Collected data:
....................
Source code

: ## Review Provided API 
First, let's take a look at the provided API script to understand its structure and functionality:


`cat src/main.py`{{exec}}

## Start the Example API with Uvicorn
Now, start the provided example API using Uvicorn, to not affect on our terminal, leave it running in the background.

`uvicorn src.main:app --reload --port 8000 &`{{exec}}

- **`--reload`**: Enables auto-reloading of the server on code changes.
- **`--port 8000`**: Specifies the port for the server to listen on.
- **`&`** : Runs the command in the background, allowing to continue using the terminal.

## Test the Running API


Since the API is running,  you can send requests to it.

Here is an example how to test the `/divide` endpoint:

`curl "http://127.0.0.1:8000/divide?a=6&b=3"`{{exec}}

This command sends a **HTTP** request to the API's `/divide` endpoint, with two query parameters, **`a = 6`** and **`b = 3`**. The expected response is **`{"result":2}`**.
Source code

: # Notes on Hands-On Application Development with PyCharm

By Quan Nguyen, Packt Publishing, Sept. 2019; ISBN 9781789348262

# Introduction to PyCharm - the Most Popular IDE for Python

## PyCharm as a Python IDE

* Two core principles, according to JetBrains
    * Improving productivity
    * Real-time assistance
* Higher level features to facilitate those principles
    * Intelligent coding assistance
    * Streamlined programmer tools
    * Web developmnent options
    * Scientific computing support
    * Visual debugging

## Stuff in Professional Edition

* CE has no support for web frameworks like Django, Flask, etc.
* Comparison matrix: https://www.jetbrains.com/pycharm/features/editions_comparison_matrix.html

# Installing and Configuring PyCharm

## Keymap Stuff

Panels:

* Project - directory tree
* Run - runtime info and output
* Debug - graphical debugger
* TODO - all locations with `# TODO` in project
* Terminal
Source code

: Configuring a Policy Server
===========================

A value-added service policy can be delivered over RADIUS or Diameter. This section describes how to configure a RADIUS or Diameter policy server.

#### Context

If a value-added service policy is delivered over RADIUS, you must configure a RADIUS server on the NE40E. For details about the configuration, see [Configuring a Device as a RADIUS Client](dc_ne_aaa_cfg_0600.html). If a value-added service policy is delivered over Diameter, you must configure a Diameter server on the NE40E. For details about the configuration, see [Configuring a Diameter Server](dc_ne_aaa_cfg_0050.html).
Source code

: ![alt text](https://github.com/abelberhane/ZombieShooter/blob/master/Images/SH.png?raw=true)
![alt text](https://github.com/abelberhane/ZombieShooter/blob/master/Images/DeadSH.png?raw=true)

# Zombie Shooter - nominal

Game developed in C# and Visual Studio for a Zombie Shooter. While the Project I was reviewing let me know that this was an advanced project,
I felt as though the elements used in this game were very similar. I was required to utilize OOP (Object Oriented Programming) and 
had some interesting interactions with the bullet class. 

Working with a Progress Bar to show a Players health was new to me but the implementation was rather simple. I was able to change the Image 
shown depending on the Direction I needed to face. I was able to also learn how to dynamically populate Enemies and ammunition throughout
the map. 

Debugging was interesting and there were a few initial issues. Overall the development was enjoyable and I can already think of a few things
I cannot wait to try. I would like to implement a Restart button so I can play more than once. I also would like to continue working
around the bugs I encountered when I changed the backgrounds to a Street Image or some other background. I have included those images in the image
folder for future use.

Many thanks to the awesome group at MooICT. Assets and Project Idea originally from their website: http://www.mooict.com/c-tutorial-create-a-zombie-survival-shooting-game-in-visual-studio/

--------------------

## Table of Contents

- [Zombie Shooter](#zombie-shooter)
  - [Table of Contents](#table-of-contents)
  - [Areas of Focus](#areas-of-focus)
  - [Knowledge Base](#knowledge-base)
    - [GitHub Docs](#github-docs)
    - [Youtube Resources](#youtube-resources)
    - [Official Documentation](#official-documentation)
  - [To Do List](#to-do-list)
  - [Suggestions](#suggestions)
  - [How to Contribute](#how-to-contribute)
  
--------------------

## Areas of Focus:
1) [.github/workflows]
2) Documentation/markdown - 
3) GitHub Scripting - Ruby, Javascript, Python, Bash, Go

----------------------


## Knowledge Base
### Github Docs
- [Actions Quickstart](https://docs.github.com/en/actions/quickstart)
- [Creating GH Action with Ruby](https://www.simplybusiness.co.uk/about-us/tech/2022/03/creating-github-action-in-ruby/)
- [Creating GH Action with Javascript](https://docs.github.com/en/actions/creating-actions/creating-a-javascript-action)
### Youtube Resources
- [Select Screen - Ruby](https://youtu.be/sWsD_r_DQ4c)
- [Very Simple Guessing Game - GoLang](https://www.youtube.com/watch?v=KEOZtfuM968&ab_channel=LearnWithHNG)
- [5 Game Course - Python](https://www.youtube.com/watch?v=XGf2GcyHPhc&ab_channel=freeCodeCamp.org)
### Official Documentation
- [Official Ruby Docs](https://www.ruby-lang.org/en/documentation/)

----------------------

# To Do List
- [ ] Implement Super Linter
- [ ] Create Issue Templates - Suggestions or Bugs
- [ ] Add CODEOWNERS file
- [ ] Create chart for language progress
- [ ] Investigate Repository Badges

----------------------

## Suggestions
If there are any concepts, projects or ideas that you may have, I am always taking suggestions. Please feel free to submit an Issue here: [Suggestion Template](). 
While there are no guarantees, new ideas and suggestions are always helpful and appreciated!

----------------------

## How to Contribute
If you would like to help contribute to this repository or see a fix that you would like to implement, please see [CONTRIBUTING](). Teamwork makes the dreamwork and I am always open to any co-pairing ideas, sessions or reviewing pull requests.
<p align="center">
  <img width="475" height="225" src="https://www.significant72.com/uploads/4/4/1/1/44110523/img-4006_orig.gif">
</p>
....................
→ Assigned task
Please reproduce every record shown above, exactly as written.

→ Answer section
Source code

: ## Review Provided API 
First, let's take a look at the provided API script to understand its structure and functionality:


`cat src/main.py`{{exec}}

## Start the Example API with Uvicorn
Now, start the provided example API using Uvicorn, to not affect on our terminal, leave it running in the background.

`uvicorn src.main:app --reload --port 8000 &`{{exec}}

- **`--reload`**: Enables auto-reloading of the server on code changes.
- **`--port 8000`**: Specifies the port for the server to listen on.
- **`&`** : Runs the command in the background, allowing to continue using the terminal.

## Test the Running API


Since the API is running,  you can send requests to it.

Here is an example how to test the `/divide` endpoint:

`curl "http://127.0.0.1:8000/divide?a=6&b=3"`{{exec}}

This command sends a **HTTP** request to the API's `/divide` endpoint, with two query parameters, **`a = 6`** and **`b = 3`**. The expected response is **`{"result":2}`**.
Source code

: # Notes on Hands-On Application Development with PyCharm

By Quan Nguyen, Packt Publishing, Sept. 2019; ISBN 9781789348262

# Introduction to PyCharm - the Most Popular IDE for Python

## PyCharm as a Python IDE

* Two core principles, according to JetBrains
    * Improving productivity
    * Real-time assistance
* Higher level features to facilitate those principles
    * Intelligent coding assistance
    * Streamlined programmer tools
    * Web developmnent options
    * Scientific computing support
    * Visual debugging

## Stuff in Professional Edition

* CE has no support for web frameworks like Django, Flask, etc.
* Comparison matrix: https://www.jetbrains.com/pycharm/features/editions_comparison_matrix.html

# Installing and Configuring PyCharm

## Keymap Stuff

Panels:

* Project - directory tree
* Run - runtime info and output
* Debug - graphical debugger
* TODO - all locations with `# TODO` in project
* Terminal
Source code

: Configuring a Policy Server
===========================

A value-added service policy can be delivered over RADIUS or Diameter. This section describes how to configure a RADIUS or Diameter policy server.

#### Context

If a value-added service policy is delivered over RADIUS, you must configure a RADIUS server on the NE40E. For details about the configuration, see [Configuring a Device as a RADIUS Client](dc_ne_aaa_cfg_0600.html). If a value-added service policy is delivered over Diameter, you must configure a Diameter server on the NE40E. For details about the configuration, see [Configuring a Diameter Server](dc_ne_aaa_cfg_0050.html).
Source code

: ![alt text](https://github.com/abelberhane/ZombieShooter/blob/master/Images/SH.png?raw=true)
![alt text](https://github.com/abelberhane/ZombieShooter/blob/master/Images/DeadSH.png?raw=true)

# Zombie Shooter - nominal

Game developed in C# and Visual Studio for a Zombie Shooter. While the Project I was reviewing let me know that this was an advanced project,
I felt as though the elements used in this game were very similar. I was required to utilize OOP (Object Oriented Programming) and 
had some interesting interactions with the bullet class. 

Working with a Progress Bar to show a Players health was new to me but the implementation was rather simple. I was able to change the Image 
shown depending on the Direction I needed to face. I was able to also learn how to dynamically populate Enemies and ammunition throughout
the map. 

Debugging was interesting and there were a few initial issues. Overall the development was enjoyable and I can already think of a few things
I cannot wait to try. I would like to implement a Restart button so I can play more than once. I also would like to continue working
around the bugs I encountered when I changed the backgrounds to a Street Image or some other background. I have included those images in the image
folder for future use.

Many thanks to the awesome group at MooICT. Assets and Project Idea originally from their website: http://www.mooict.com/c-tutorial-create-a-zombie-survival-shooting-game-in-visual-studio/

--------------------

## Table of Contents

- [Zombie Shooter](#zombie-shooter)
  - [Table of Contents](#table-of-contents)
  - [Areas of Focus](#areas-of-focus)
  - [Knowledge Base](#knowledge-base)
    - [GitHub Docs](#github-docs)
    - [Youtube Resources](#youtube-resources)
    - [Official Documentation](#official-documentation)
  - [To Do List](#to-do-list)
  - [Suggestions](#suggestions)
  - [How to Contribute](#how-to-contribute)
  
--------------------

## Areas of Focus:
1) [.github/workflows]
2) Documentation/markdown - 
3) GitHub Scripting - Ruby, Javascript, Python, Bash, Go

----------------------


## Knowledge Base
### Github Docs
- [Actions Quickstart](https://docs.github.com/en/actions/quickstart)
- [Creating GH Action with Ruby](https://www.simplybusiness.co.uk/about-us/tech/2022/03/creating-github-action-in-ruby/)
- [Creating GH Action with Javascript](https://docs.github.com/en/actions/creating-actions/creating-a-javascript-action)
### Youtube Resources
- [Select Screen - Ruby](https://youtu.be/sWsD_r_DQ4c)
- [Very Simple Guessing Game - GoLang](https://www.youtube.com/watch?v=KEOZtfuM968&ab_channel=LearnWithHNG)
- [5 Game Course - Python](https://www.youtube.com/watch?v=XGf2GcyHPhc&ab_channel=freeCodeCamp.org)
### Official Documentation
- [Official Ruby Docs](https://www.ruby-lang.org/en/documentation/)

----------------------

# To Do List
- [ ] Implement Super Linter
- [ ] Create Issue Templates - Suggestions or Bugs
- [ ] Add CODEOWNERS file
- [ ] Create chart for language progress
- [ ] Investigate Repository Badges

----------------------

## Suggestions
If there are any concepts, projects or ideas that you may have, I am always taking suggestions. Please feel free to submit an Issue here: [Suggestion Template](). 
While there are no guarantees, new ideas and suggestions are always helpful and appreciated!

----------------------

## How to Contribute
If you would like to help contribute to this repository or see a fix that you would like to implement, please see [CONTRIBUTING](). Teamwork makes the dreamwork and I am always open to any co-pairing ideas, sessions or reviewing pull requests.
<p align="center">
  <img width="475" height="225" src="https://www.significant72.com/uploads/4/4/1/1/44110523/img-4006_orig.gif">
</p>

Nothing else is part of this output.